The findings indicate that risk assessment for initial IVIG resistance based on serum ALT level may only be reliable for patients with KD who visit hospitals during early illness, specifically 1-5 days after disease onset. Key Points Serum alanine aminotransferase level differed markedly according to examination days after Kawasaki disease onset. Serum alanine aminotransferase level declined toward normal range after day 5 of illness regardless of intravenous immunoglobulin responsiveness. Elevated serum alanine aminotransferase level was no longer a significant risk factor for initial intravenous immunoglobulin resistance when measured on delayed hospital visits. Risk assessment for initial intravenous immunoglobulin resistance based on serum alanine aminotransferase level may only be reliable for patients who visit hospitals during early illness, specifically 1-5 days after disease onset.

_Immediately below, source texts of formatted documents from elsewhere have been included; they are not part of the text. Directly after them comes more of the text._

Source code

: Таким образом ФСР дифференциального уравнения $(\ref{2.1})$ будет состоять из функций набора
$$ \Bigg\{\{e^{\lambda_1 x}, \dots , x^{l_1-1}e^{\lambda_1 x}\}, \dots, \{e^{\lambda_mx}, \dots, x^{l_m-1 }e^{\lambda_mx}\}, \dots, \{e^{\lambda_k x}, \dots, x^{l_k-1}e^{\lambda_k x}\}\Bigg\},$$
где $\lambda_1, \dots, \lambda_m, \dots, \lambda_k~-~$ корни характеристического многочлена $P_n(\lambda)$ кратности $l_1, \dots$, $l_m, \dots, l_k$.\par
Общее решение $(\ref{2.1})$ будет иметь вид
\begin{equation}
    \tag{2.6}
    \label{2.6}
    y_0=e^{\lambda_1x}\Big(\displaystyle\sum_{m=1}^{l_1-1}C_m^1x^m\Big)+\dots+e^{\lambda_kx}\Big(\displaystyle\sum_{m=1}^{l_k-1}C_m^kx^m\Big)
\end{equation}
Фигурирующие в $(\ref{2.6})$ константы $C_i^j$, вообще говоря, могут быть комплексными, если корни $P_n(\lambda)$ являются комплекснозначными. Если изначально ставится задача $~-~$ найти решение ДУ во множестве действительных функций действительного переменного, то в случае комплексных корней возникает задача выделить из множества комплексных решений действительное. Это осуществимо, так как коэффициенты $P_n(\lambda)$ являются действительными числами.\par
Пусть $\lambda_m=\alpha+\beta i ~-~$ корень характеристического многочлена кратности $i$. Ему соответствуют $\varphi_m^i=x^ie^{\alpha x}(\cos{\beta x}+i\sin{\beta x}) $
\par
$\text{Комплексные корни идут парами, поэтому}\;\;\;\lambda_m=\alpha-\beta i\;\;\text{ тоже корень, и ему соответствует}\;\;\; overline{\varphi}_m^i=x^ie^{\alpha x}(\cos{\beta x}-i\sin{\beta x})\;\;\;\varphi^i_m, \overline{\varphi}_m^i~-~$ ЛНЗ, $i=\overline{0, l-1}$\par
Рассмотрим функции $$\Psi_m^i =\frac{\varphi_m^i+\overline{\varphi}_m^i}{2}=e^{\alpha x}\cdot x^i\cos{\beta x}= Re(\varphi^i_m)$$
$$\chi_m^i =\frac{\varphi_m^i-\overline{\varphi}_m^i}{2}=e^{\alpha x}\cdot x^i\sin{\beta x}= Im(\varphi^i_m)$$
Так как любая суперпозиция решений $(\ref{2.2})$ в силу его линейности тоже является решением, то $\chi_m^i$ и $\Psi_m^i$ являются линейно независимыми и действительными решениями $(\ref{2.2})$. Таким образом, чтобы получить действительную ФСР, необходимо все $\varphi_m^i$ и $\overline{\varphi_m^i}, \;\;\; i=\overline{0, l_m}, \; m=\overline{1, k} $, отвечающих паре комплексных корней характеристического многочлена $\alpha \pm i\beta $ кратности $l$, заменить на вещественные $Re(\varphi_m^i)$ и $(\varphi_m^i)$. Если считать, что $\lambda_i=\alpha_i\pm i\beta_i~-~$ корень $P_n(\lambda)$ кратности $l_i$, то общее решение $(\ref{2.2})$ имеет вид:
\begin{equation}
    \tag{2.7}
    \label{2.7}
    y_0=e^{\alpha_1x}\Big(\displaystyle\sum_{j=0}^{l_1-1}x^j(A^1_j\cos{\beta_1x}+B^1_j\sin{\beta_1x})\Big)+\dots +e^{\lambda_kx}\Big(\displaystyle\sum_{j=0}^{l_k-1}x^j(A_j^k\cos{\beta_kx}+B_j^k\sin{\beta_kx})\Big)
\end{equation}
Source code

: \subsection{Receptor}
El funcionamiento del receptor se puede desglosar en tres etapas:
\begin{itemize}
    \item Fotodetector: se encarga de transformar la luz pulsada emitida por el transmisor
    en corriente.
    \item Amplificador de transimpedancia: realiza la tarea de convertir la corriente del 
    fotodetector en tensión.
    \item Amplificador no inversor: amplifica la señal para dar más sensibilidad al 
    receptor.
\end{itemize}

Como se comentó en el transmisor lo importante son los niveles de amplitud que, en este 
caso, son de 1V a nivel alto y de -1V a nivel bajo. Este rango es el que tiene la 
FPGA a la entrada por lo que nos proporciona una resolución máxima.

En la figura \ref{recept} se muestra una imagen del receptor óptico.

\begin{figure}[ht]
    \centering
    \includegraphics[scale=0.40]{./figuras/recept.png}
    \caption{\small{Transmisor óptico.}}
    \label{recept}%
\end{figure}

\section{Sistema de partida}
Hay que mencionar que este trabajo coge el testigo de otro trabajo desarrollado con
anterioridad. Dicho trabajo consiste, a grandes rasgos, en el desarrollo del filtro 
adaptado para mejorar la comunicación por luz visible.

介绍/目的:血清丙氨酸氨基转移酶(ALT)升高被认为是川崎病(KD)患者对初始静脉注射免疫球蛋白(IVIG)治疗产生耐药的危险因素。然而,血清 ALT 水平在 KD 急性发病期间会发生显著变化。我们检验了这样一个假设,即在 KD 发病后不同时间点,基于血清 ALT 升高的初始 IVIG 耐药风险评估可能存在差异。
我们分析了日本全国各地 18492 例发生 KD 的患者。首先,我们对发病后 1-10 天的血清 ALT 变化进行了流行病学评估。其次,我们通过将患者分为早期组(发病后 1-5 天)和晚期组(发病后 6-10 天),根据首次就诊的时间进行多变量逻辑回归,确定血清 ALT 水平与初始 IVIG 耐药之间的关系。
血清 ALT 在 KD 发病后迅速升高,在发病第 4 天达到峰值,随后无论 IVIG 反应如何均呈下降趋势。在早期组中,随着血清 ALT 的升高,调整后的比值比(OR)也随之增加(调整后的 OR [95%CI]:血清 ALT 50-99、100-199 和≥200IU/L 分别为 1.44 [1.25-1.66]、1.94 [1.65-2.28] 和 2.22 [1.99-2.48];参考 ALT 水平:1-49IU/L)。晚期组未见明显相关性。
研究结果表明,基于血清 ALT 水平评估初始 IVIG 耐药的风险,仅适用于在疾病早期(发病后 1-5 天)就诊的 KD 患者。
血清丙氨酸氨基转移酶水平在 KD 发病后不同时间点差异显著。
无论 IVIG 反应如何,血清 ALT 水平在发病后第 5 天开始向正常范围下降。
在延迟就诊时,升高的血清丙氨酸氨基转移酶水平不再是初始静脉免疫球蛋白耐药的显著危险因素。
基于血清丙氨酸氨基转移酶水平评估初始 IVIG 耐药的风险,仅适用于在疾病早期(发病后 1-5 天)就诊的患者。